YOUR GOAL: This exercise calls for every line of the data below with the string "propos" in it.

**** INFORMATION GIVEN

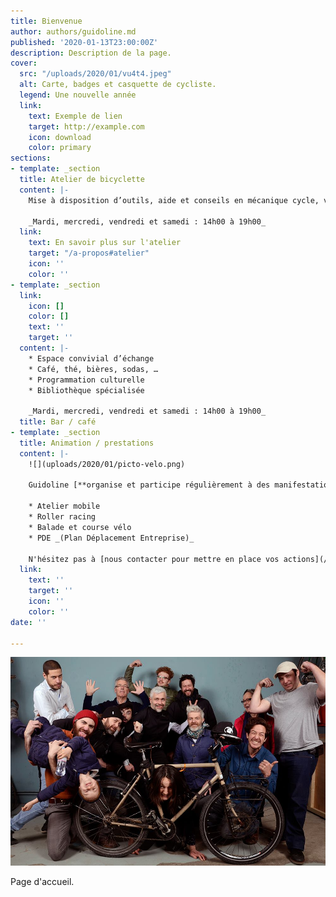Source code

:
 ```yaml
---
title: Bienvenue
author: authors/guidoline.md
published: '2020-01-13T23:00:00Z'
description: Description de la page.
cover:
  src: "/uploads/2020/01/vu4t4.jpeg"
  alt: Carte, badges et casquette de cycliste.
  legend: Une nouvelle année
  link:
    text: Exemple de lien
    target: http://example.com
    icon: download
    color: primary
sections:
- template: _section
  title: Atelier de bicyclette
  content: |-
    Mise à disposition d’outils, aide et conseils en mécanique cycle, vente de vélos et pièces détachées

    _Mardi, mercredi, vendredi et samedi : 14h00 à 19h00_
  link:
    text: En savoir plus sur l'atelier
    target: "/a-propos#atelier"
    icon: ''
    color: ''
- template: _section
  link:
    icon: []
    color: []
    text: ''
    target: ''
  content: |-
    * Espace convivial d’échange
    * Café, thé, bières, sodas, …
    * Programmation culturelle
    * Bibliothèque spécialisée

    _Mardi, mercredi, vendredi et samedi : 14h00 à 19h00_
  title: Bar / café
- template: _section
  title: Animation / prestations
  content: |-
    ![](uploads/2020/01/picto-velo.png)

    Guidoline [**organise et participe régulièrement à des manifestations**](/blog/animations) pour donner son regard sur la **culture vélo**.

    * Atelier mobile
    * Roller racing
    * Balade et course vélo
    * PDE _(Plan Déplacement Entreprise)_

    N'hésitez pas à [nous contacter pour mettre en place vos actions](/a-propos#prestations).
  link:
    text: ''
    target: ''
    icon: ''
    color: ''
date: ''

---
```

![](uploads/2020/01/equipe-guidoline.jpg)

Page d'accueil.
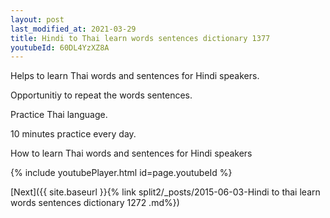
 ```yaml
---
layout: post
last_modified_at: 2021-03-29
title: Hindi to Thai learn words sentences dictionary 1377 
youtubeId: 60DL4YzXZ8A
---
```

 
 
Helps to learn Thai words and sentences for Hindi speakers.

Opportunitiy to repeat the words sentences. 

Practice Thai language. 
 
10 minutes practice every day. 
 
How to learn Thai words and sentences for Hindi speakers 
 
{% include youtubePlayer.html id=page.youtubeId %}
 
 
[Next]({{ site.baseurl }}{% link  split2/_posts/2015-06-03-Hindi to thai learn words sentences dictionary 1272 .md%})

********

TASK SOLUTION:
    target: "/a-propos#atelier"
    N'hésitez pas à [nous contacter pour mettre en place vos actions](/a-propos#prestations).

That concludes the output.